0.6 g of urea on strong heating with NaOH evolves NH3. Liberated NH3 will combine completely with which of the following HCl solution ?

To solve the problem step by step, we will follow the sequence of reactions and calculations as outlined in the video transcript. ### Step 1: Write the balanced chemical equation When urea (NH2CO) is heated with sodium hydroxide (NaOH), it decomposes to form ammonia (NH3) and sodium carbonate (Na2CO3). The balanced chemical equation is: \[ \text{2 NaOH} + \text{NH}_2\text{CO} \xrightarrow{\Delta} \text{Na}_2\text{CO}_3 + \text{2 NH}_3 \] ### Step 2: Calculate moles of urea Given that we have 0.6 g of urea, we need to convert this mass into moles.
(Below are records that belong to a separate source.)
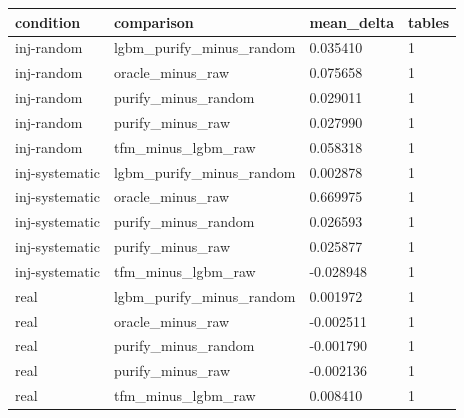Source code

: \begin{tabular}{llll}
\hline
condition & comparison & mean\_delta & tables \\
\hline
inj-random & lgbm\_purify\_minus\_random & 0.035410 & 1 \\
inj-random & oracle\_minus\_raw & 0.075658 & 1 \\
inj-random & purify\_minus\_random & 0.029011 & 1 \\
inj-random & purify\_minus\_raw & 0.027990 & 1 \\
inj-random & tfm\_minus\_lgbm\_raw & 0.058318 & 1 \\
inj-systematic & lgbm\_purify\_minus\_random & 0.002878 & 1 \\
inj-systematic & oracle\_minus\_raw & 0.669975 & 1 \\
inj-systematic & purify\_minus\_random & 0.026593 & 1 \\
inj-systematic & purify\_minus\_raw & 0.025877 & 1 \\
inj-systematic & tfm\_minus\_lgbm\_raw & -0.028948 & 1 \\
real & lgbm\_purify\_minus\_random & 0.001972 & 1 \\
real & oracle\_minus\_raw & -0.002511 & 1 \\
real & purify\_minus\_random & -0.001790 & 1 \\
real & purify\_minus\_raw & -0.002136 & 1 \\
real & tfm\_minus\_lgbm\_raw & 0.008410 & 1 \\
\hline
\end{tabular}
The molar mass of urea (NH2CO) is approximately 60 g/mol. \[ \text{Moles of urea} = \frac{\text{mass}}{\text{molar mass}} = \frac{0.6 \, \text{g}}{60 \, \text{g/mol}} = 0.01 \, \text{moles} \] ### Step 3: Calculate moles of ammonia produced From the balanced equation, we see that 1 mole of urea produces 2 moles of ammonia. Therefore, if we have 0.01 moles of urea, the moles of ammonia produced will be: \[ \text{Moles of NH}_3 = 2 \times \text{moles of urea} = 2 \times 0.01 = 0.02 \, \text{moles} \] ### Step 4: Determine the amount of HCl needed for neutralization Ammonia (NH3) is a base and will react with hydrochloric acid (HCl) in a 1:1 mole ratio. Therefore, to completely neutralize 0.02 moles of NH3, we need 0.02 moles of HCl. ### Step 5: Analyze the options for HCl solution We need to find which of the given HCl solutions contains exactly 0.02 moles of HCl. The formula to calculate moles from normality and volume is: \[ \text{Number of moles} = \text{Normality} \times \text{Volume (L)} \] ### Step 6: Calculate moles for each option Assuming we have the following options (as an example): 1. 0.2 N HCl, 100 mL 2. 0.4 N HCl, 100 mL 3. 0.1 N HCl, 200 mL 4. 0.1 N HCl, 100 mL **Option 1:** \[ \text{Moles} = 0.2 \, \text{N} \times \frac{100 \, \text{mL}}{1000} = 0.2 \times 0.1 = 0.02 \, \text{moles} \] **Option 2:** \[ \text{Moles} = 0.4 \, \text{N} \times \frac{100 \, \text{mL}}{1000} = 0.4 \times 0.1 = 0.04 \, \text{moles} \] **Option 3:** \[ \text{Moles} = 0.1 \, \text{N} \times \frac{200 \, \text{mL}}{1000} = 0.1 \times 0.2 = 0.02 \, \text{moles} \] **Option 4:** \[ \text{Moles} = 0.1 \, \text{N} \times \frac{100 \, \text{mL}}{1000} = 0.1 \times 0.1 = 0.01 \, \text{moles} \] ### Step 7: Conclusion From the calculations, options 1 and 3 provide the required 0.02 moles of HCl to completely neutralize the ammonia produced.